話が回りくどくなるから、このまま通させてもらうわ。


『仕方ありませんね』


 ありがと~



「……そうですね。

 アルカの言うとおりです。

 ですが、アルカでなくとも、頼りになる子達がいくらでもいたでしょう?

 それに何時もなら、ハルの教育を優先するのでは?」


「まあ、そうなんだけどさ。

 少しくらいはメンタルケアしようと思っただけよ。

 皆してそんな風に邪推して責めないでよ。

 そろそろ泣くわよ」


「やめてください、その脅しは卑怯です。

 アルカに泣かれたら本気で困ります。

 もう二度とあんなの嫌なんですから」


「私だって嫌よ。

 けれどもう少しだけ信用して。

 どの口でって思うだろうけど、なんとか飲み込んで」


「随分と無茶苦茶言ってるわね。

 一年も経たずに二十人以上も抱え込んでおいて、本当にどの口で言っているのよ」


「お姉ちゃんは黙ってて」


「小春、私も言えた立場じゃないって事くらいはわかっているわ。

 けれど、ノアちゃんに押し付けるのは止めなさい。

 何を言われてもあなたが我慢するのよ。

 それがあなたの責任よ。

 心の弱さは克服なさい。

 飲み込むべきはあなたの方よ。

 私達全員を受け止めきれるのだと、度量を示しなさい」


「はい……ごめんなさい。

 仰るとおりです」


「まあいいです。

 アルカが抱えきれないのなら私も支えます。

 もちろん、お姉さんもそうしてくれます。

 だから、折れないで下さい。

 腐らないで下さい。

 何時でも笑っていて下さい」


「ごめんなさい……」


「はい、もうこの話はお終いです。

 遅くなりましたが、レヴィとルビィはどうですか?

 夕飯前に見た時には既に十分元気になっていたようですが」


「ええ。

 まだ流石に側を離れるわけにもいかないけど、だいぶ落ち着いたと思うわ。

 明日は買い物に行こうと思うの。

 レヴィとルビィの分はカノンが十分に揃えてくれたけど、リヴィの新しい服も必要でしょ?

 ついでだから、レヴィとルビィも連れ出してあげたいのだけど」


「……性急過ぎませんか?

 二人共元々、人の町から離れた場所で暮らしていた事は認識してます?」


「あっ……」


「忘れていたのですね。

 先ずは普通に外を出歩いてからではないですか?

 そこで慣れてから、町に行くべきでは?」


「えっと、実は今日少し外を歩いたというか」


「そうなんですか?

 ずっと部屋に籠もっていたのかと思っていました」


「いやまあ、そうなんだけどさ」


「どういう事です?」


「私世界に皆が町を作ってくれたの。

 私の故郷とそっくりのね。

 まだ人こそいないけど、その町の中を少し歩いたのよ」


「行きましょう」


「今から?」


「はい。
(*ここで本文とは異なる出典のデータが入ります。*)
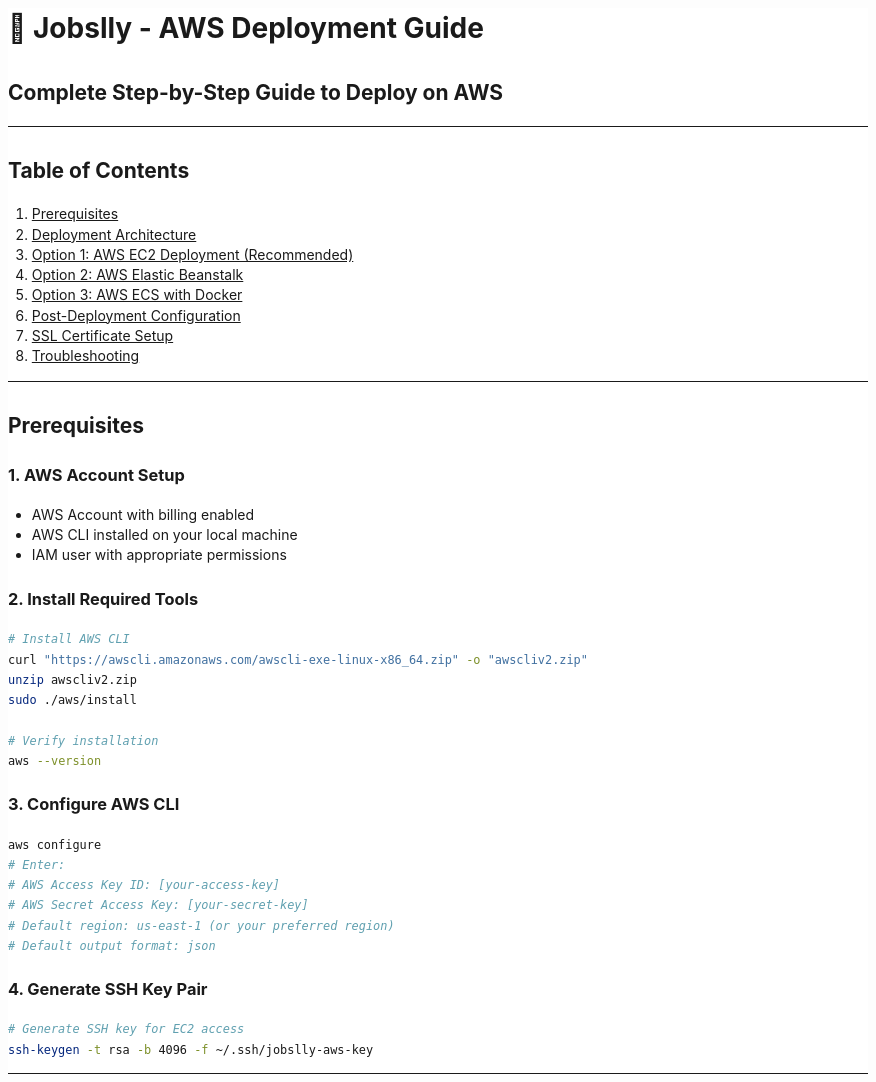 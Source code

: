 # 🚀 Jobslly - AWS Deployment Guide

## Complete Step-by-Step Guide to Deploy on AWS

---

## Table of Contents
1. [Prerequisites](#prerequisites)
2. [Deployment Architecture](#deployment-architecture)
3. [Option 1: AWS EC2 Deployment (Recommended)](#option-1-aws-ec2-deployment-recommended)
4. [Option 2: AWS Elastic Beanstalk](#option-2-aws-elastic-beanstalk)
5. [Option 3: AWS ECS with Docker](#option-3-aws-ecs-with-docker)
6. [Post-Deployment Configuration](#post-deployment-configuration)
7. [SSL Certificate Setup](#ssl-certificate-setup)
8. [Troubleshooting](#troubleshooting)

---

## Prerequisites

### 1. AWS Account Setup
- AWS Account with billing enabled
- AWS CLI installed on your local machine
- IAM user with appropriate permissions

### 2. Install Required Tools
```bash
# Install AWS CLI
curl "https://awscli.amazonaws.com/awscli-exe-linux-x86_64.zip" -o "awscliv2.zip"
unzip awscliv2.zip
sudo ./aws/install

# Verify installation
aws --version
```

### 3. Configure AWS CLI
```bash
aws configure
# Enter:
# AWS Access Key ID: [your-access-key]
# AWS Secret Access Key: [your-secret-key]
# Default region: us-east-1 (or your preferred region)
# Default output format: json
```

### 4. Generate SSH Key Pair
```bash
# Generate SSH key for EC2 access
ssh-keygen -t rsa -b 4096 -f ~/.ssh/jobslly-aws-key
```

---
気になります。

 今すぐ行きましょう」


「お姉ちゃんも行く?」


「ええ、現地で小春の感想も聞かせて」


「お姉ちゃん……きもい」


「小春!?」


「私の部屋拘りすぎよ。

 匂いの再現なんてどうやったのよ」


「私は監修しただけだし……」


『リテイク回数は最多でした』


「シイナちゃん!?

 聞いてたの!?」


『もちろんです。

 ミユキが保身に走ったのも聞いていました。

 まあ、マスターに気持ち悪いとまで言われてはそれも致し方ありませんね』


「ごめんなさい……」


「シーちゃん、私も改めてごめんなさい……」


『お二人はよく似ていますね。

 ダメなところが』


「遂にシイナにすら辛辣な事を言われるようになったのですね」


「あ、いや、シーちゃんには自分から頼んだの……」


「そういう趣味だったのですか?

 先程は嫌がっていましたが」


「趣味とかじゃなくて!

 シーちゃんともっと仲良くなりたくて!」


「ああ。

 もっと気楽に話せって事を極端に伝えたのですね」


「何で今のでそこまで読み取れるの?」


「ノアちゃんと私は以心伝心だからよ、お姉ちゃん」


「私の心は中々伝わりませんが」


「抱きしめて良い?」


「珍しく察してくれましたね」


「さっきハルちゃんにも叱られたから……」


「それは聞きたくありませんでした。

 それより、まずは抱きしめて下さい。

 一緒に寝れない時は、せめてそれくらいして下さい。

 それから、町に行ってみましょう。

 アルカの育った場所を見せて下さい」


「うん。

 ハルちゃん、ナハトをお願い。

 ナハトもごめんね。

 同化してくれれば、きっと安心できるから」


 私の頼み通り、ハルちゃんが黒い霧でナハトを取り込む。

一通り済んだら、後でナハトの様子もみるとしよう。


 それからようやく、私はノアちゃんを抱きしめる。

暫くそうしてから、私世界に連れ込んだ。


 私世界ではシーちゃんが待ち構えていた。

シーちゃんを抱きしめると、次はイロハが順番待ちしていた。

その次にメアちゃん、ルチアと続く。

あかん、この調子だと切りが無い。

そんな心配を余所に、他の子達が出てくる事は無かった。

遠慮してくれたのかしら。

ノアちゃんに自宅を見せて満足してもらったら、全員にハグして周る事にしよう。